I am reluctant to tackle this because it has so many apocalyptic associations—so often interpreted in the sense that the world doesn’t matter; God will save me in the end. So, I wish to set aside questions of the Lord’s coming, how the Lord comes, when, and so on, because I do not want to concentrate on this as a worldwide, historical event, an event in the flow of history; rather, I see it as an event always already present.
In that sense, I think the passage can mean, don’t be discouraged from faithfulness to what you believe to be true. We must not act like frightened sheep in the face of terrorist threats, natural disasters, and war. The alternatives given to us then, and the leaders that emerge then, arise from the blinkered context of a particular situation and the fear of threat to the status quo (fear, that is, for those for the status quo is beneficial).

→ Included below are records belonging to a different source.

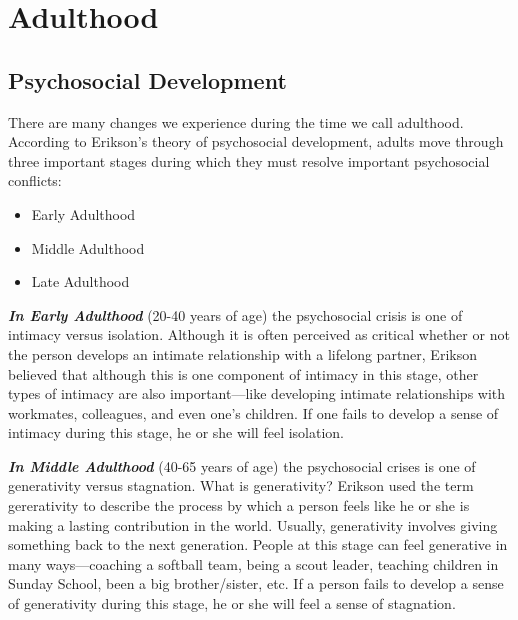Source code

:\documentclass[
]{book}
\providecommand{\tightlist}{%
  \setlength{\itemsep}{0pt}\setlength{\parskip}{0pt}}
\begin{document}
\hypertarget{adulthood}{%
\section{Adulthood}\label{adulthood}}

\hypertarget{psychosocial-development}{%
\subsection*{Psychosocial Development}\label{psychosocial-development}}

There are many changes we experience during the time we call adulthood. According to Erikson's theory of psychosocial development, adults move through three important stages during which they must resolve important psychosocial conflicts:

\begin{itemize}
\tightlist
\item
  Early Adulthood\\
\item
  Middle Adulthood\\
\item
  Late Adulthood
\end{itemize}

\textbf{\emph{In Early Adulthood}} (20-40 years of age) the psychosocial crisis is one of intimacy versus isolation. Although it is often perceived as critical whether or not the person develops an intimate relationship with a lifelong partner, Erikson believed that although this is one component of intimacy in this stage, other types of intimacy are also important---like developing intimate relationships with workmates, colleagues, and even one's children. If one fails to develop a sense of intimacy during this stage, he or she will feel isolation.

\textbf{\emph{In Middle Adulthood}} (40-65 years of age) the psychosocial crises is one of generativity versus stagnation. What is generativity? Erikson used the term gererativity to describe the process by which a person feels like he or she is making a lasting contribution in the world. Usually, generativity involves giving something back to the next generation. People at this stage can feel generative in many ways---coaching a softball team, being a scout leader, teaching children in Sunday School, been a big brother/sister, etc. If a person fails to develop a sense of generativity during this stage, he or she will feel a sense of stagnation.
\end{document}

But we are called to take a longer view, a broader view; we are called to see beyond immediate self-interest, and to act with the courage that defies even the fear of death. For, paradoxically, while “they will put some of you to death,” “not a hair of your head will perish.” Does this mean that you will be rewarded for holding right beliefs by being translated to heaven? I think not. I think that “by endurance you will gain your souls” now, in the present travail, rather than live as soulless shells in fear of speaking out against injustice (national, human, and environmental) that is often at the root of human disasters.